I'm sure I don't have a clue. The fact is that, like most, I was expected to grow past the toys I had in my youth. They make you "immature", I was told. You have to "grow up". Time to find other interests. The custom was that you need to leave the things of your youth behind you as you mature into adulthood.
They were so wrong, no matter how well intended.
I found that my interests and play as a child had an enormous role in my later-in-life skills and pursuits. Not to get to terribly deep into a philosophic view regarding this, but I came to learn when studying the history and overall encompassing subject of movement and dance, that all the movement of the human experience can basically be organized into two fundamental categories of purpose - work and play. The play of childhood turns out to be extremely important to prepare for the work of an adult, as I later came to find. There are studies that indicate that less developed or more primitive societies basically trained their offspring in the work of hunting, gathering, weaving, manners, and so forth, through song and dance, basically, play. We do this in modern times, knowingly or unknowingly. The gist is there is clearly value in it. Why it seems to become so discouraged in more modern times is a mystery. It is rather sad to see how the joy of play gets redefined and converted into the drudgery of work, but, that was the norms of the society I grew up in.

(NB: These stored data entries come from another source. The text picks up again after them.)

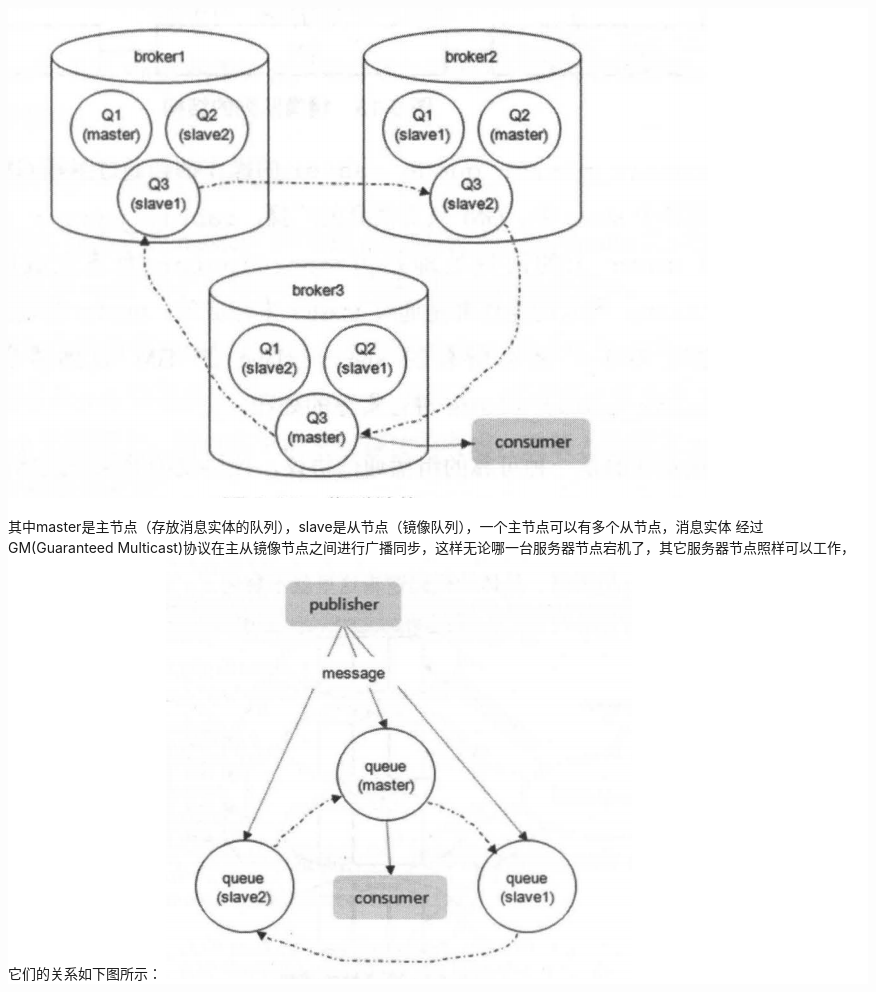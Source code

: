 ![在这里插入图片描述](img\rabbit-ha.jpg)



其中master是主节点（存放消息实体的队列），slave是从节点（镜像队列），一个主节点可以有多个从节点，消息实体 经过GM(Guaranteed Multicast)协议在主从镜像节点之间进行广播同步，这样无论哪一台服务器节点宕机了，其它服务器节点照样可以工作，它们的关系如下图所示：
![在这里插入图片描述](img\rabbit-publisher.jpg)
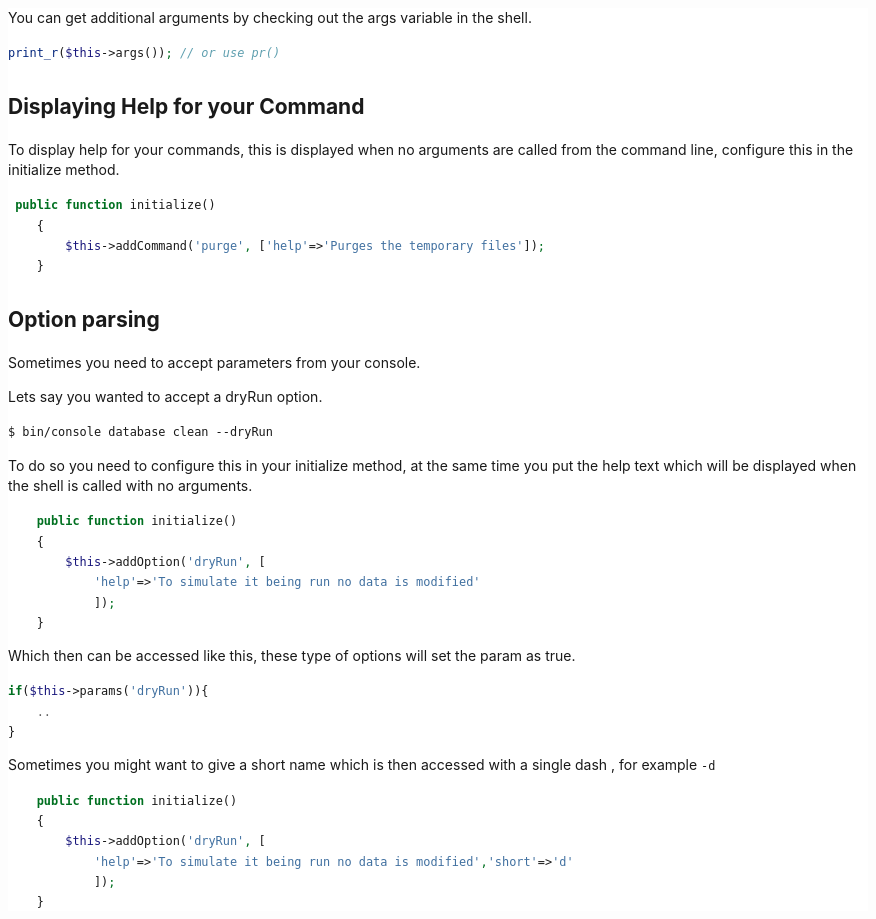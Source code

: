You can get additional arguments by checking out the args variable in the shell.

```php
print_r($this->args()); // or use pr() 
```

## Displaying Help for your Command

To display help for your commands, this is displayed when no arguments are called from the command line, configure this
in the initialize method.


```php
 public function initialize()
    {
        $this->addCommand('purge', ['help'=>'Purges the temporary files']);
    }
```

## Option parsing

Sometimes you need to accept parameters from your console.

Lets say you wanted to accept a dryRun option.

```linux
$ bin/console database clean --dryRun
```

To do so you need to configure this in your initialize method, at the same time you put the help text which will be displayed
when the shell is called with no arguments.

```php
    public function initialize()
    {
        $this->addOption('dryRun', [
            'help'=>'To simulate it being run no data is modified'
            ]);
    }
```

Which then can be accessed like this, these type of options will set the param as true.

```php
if($this->params('dryRun')){
    ..
}
```

Sometimes you might want to give a short name which is then accessed with a single dash , for example `-d`

```php
    public function initialize()
    {
        $this->addOption('dryRun', [
            'help'=>'To simulate it being run no data is modified','short'=>'d'
            ]);
    }
```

It was my blessing that I just didn't care to listen to that "advice".
In the later part of the 2000 decade, I encountered something I wouldn't wish on my worst enemies... and I'll leave it at that. A consequence of that, was the opportunity to restart my life all over again from, essentially, below scratch, in my 40's. (Lord, the lessons I learned in that time.) One thing that came from this chance, was to cleanly define myself, as myself, than the chimera of action patterns and conditioned responses I'd gone forward in life with (as I learned them) previously, that I thought was "me". It's something to see yourself stripped down to absolutely nothing, to then find out what is absolutely essential. So, despite the pains and anguish, confusion and despair of the time - it was incredibly therapeutic. Well, something stayed with me from my previous life. A small pack of toys, I've since learned called "gashapon" (apparently Japanese for "a small toy sold in a vending machine"), marketed in the US as "Pack of Destruction" with a few very small Godzilla and friends characters. I managed to keep those with me during a small homeless phase I'd gone through during the great reset of my life.

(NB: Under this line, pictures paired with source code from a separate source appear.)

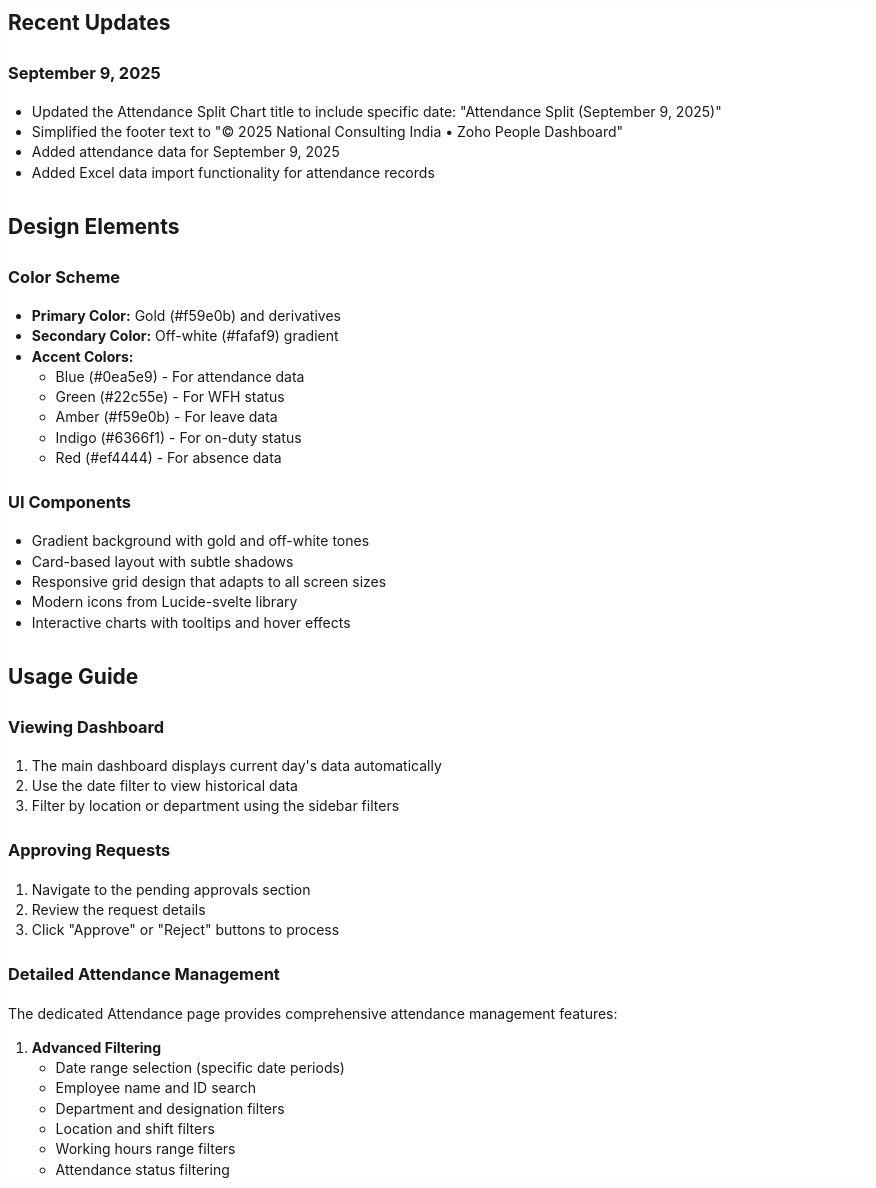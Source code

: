 ## Recent Updates

### September 9, 2025

- Updated the Attendance Split Chart title to include specific date: "Attendance Split (September 9, 2025)"
- Simplified the footer text to "© 2025 National Consulting India • Zoho People Dashboard"
- Added attendance data for September 9, 2025
- Added Excel data import functionality for attendance records

## Design Elements

### Color Scheme

- **Primary Color:** Gold (#f59e0b) and derivatives
- **Secondary Color:** Off-white (#fafaf9) gradient
- **Accent Colors:**
  - Blue (#0ea5e9) - For attendance data
  - Green (#22c55e) - For WFH status
  - Amber (#f59e0b) - For leave data
  - Indigo (#6366f1) - For on-duty status
  - Red (#ef4444) - For absence data

### UI Components

- Gradient background with gold and off-white tones
- Card-based layout with subtle shadows
- Responsive grid design that adapts to all screen sizes
- Modern icons from Lucide-svelte library
- Interactive charts with tooltips and hover effects

## Usage Guide

### Viewing Dashboard

1. The main dashboard displays current day's data automatically
2. Use the date filter to view historical data
3. Filter by location or department using the sidebar filters

### Approving Requests

1. Navigate to the pending approvals section
2. Review the request details
3. Click "Approve" or "Reject" buttons to process

### Detailed Attendance Management

The dedicated Attendance page provides comprehensive attendance management features:

1. **Advanced Filtering**
   - Date range selection (specific date periods)
   - Employee name and ID search
   - Department and designation filters
   - Location and shift filters
   - Working hours range filters
   - Attendance status filtering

Not that I was planning on becoming a "monster wrangler", a sci-fi artist, or anything of the sort. It is just that these little trinkets reminded me of a more bright, positive and eager time and that burned bright and new with those feelings as tangible and real to me 35 years later -despite what life was to me at the present moment. I was glimpsing not only what was an aspect of happiness, but also that I could manifest it into the now and the future. It helped me begin to shatter the great mass of despair and failure that seemed to sum up my life at that time. More of this, please.
As I continued to rebuild my life from the foundation up, I found moments where I had a desire to recapture more of the playthings of my youth, particularly those I once had, and the items I couldn't get back in the day. Luckily, eBay was there to give me a hand (plus a few flea markets). It was an odd sort of phenomena. As I succeeded in the present to move into the future, I was also building my present by regaining my past loses, represented by my growing collection. This wasn't something I planned to undertake. I didn't approach any of this formally. It is just that it pretty much manifested itself as I continued to grow and build my life further.
There were two significant toy lines that summed me up as a child. One was a toy manufacturer named "Mego", and their plethora of action figures across lots of properties - my favorites being "World's Greatest Superheroes", "Mad Monsters", "Planet of the Apes" and "Star Trek". I got a few of the heroes, but none of the other lines (but wanted them). The other was, to me, probably the best toy ever made - the Six Million Dollar Man. (A third would have been anything Godzilla-related but in the '70s, very little was ever produced from that character - I wouldn't start seeing anything of a toy line for him until the very late 1990's.) There was another toy line that became popular in the '70s, you might have heard of it - "Star Wars" by Kenner (the same manufacturer of the Six Million Dollar Man). As interesting as it was, it really wasn't my cup of tea.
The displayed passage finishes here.